Task objective:
Among the lines of the listing below, count those with the string "symbol". Give the number and no commentary.

:::

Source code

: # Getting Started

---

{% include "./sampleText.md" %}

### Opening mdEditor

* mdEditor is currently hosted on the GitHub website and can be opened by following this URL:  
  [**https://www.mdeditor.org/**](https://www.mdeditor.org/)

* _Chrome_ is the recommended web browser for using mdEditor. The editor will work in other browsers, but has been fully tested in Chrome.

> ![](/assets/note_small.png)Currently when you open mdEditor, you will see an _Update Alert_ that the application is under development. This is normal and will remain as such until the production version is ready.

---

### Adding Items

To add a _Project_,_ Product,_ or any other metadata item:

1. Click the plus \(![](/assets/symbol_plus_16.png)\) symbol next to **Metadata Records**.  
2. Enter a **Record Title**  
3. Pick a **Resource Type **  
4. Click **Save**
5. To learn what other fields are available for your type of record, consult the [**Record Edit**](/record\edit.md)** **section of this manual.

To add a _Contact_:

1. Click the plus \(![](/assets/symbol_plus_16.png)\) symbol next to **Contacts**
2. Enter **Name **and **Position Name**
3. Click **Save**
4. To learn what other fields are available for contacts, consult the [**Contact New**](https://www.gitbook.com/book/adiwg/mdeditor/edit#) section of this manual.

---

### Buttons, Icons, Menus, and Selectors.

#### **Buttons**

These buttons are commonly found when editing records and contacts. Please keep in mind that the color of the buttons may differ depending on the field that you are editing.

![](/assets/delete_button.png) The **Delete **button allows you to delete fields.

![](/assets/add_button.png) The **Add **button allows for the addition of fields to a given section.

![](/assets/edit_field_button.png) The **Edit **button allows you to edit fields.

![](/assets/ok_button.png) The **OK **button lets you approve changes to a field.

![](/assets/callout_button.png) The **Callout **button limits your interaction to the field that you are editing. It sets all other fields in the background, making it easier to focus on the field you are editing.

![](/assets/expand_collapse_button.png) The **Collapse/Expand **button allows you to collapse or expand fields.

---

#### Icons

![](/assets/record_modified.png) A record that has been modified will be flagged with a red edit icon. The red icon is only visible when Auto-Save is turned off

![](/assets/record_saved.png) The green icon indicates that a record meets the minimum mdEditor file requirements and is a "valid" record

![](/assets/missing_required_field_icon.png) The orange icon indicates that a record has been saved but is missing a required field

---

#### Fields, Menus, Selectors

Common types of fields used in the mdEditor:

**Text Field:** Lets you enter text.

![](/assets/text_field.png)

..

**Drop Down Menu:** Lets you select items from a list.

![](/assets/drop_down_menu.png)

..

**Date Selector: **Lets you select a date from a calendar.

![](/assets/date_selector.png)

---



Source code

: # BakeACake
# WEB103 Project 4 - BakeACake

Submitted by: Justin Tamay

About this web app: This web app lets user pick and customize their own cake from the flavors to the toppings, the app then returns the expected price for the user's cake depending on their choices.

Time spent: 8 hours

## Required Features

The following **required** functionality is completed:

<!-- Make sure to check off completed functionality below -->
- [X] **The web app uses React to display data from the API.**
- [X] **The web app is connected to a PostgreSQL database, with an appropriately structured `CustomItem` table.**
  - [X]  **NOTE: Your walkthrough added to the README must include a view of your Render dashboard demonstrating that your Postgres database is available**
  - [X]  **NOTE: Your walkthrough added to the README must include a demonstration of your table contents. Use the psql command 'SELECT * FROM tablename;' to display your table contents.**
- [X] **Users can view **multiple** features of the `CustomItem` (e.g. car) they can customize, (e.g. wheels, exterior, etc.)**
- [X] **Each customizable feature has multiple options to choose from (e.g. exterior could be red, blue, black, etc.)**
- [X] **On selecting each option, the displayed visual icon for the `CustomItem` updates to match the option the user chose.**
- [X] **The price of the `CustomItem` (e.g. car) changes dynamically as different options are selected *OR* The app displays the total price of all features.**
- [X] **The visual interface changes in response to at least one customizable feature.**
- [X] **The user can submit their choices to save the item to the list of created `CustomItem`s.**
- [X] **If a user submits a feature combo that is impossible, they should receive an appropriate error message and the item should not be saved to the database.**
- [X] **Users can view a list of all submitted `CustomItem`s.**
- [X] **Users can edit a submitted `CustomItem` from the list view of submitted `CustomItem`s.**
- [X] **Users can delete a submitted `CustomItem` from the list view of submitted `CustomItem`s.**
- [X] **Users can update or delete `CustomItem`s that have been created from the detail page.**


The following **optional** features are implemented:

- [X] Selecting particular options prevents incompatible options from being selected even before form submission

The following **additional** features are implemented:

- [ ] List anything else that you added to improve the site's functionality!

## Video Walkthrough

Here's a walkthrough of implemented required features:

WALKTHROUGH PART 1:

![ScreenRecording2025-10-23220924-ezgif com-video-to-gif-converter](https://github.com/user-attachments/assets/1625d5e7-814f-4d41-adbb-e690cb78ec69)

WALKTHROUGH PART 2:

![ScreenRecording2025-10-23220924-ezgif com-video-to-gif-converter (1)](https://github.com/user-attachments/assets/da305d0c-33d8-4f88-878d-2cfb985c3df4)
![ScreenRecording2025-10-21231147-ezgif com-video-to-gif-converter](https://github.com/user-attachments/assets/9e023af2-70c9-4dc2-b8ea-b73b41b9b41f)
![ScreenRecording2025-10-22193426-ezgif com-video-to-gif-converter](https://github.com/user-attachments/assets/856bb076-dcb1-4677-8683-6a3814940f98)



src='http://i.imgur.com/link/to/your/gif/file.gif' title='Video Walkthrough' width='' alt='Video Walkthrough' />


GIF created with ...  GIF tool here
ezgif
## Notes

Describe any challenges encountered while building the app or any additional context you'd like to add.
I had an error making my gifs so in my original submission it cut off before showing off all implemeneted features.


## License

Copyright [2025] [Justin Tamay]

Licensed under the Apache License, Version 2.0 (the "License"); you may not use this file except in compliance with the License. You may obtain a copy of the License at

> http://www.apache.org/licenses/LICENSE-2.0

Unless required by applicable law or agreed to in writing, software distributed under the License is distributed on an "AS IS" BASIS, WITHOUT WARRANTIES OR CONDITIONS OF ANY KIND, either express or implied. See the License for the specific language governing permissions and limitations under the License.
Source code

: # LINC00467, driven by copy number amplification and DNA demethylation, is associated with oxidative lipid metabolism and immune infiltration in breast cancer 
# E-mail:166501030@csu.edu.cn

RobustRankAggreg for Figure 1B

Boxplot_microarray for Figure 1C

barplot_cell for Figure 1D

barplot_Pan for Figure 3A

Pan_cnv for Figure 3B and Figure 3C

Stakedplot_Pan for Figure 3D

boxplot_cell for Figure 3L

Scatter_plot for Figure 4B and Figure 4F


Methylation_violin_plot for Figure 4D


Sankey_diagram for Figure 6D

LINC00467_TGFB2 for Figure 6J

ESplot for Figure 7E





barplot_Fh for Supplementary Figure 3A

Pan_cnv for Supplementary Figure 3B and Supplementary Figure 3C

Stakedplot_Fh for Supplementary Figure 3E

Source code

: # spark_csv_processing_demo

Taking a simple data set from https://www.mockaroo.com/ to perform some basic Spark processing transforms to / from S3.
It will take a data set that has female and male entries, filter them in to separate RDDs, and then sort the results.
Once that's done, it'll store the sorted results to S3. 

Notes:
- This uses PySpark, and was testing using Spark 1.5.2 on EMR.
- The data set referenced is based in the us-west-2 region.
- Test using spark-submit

:::

Worked solution:
2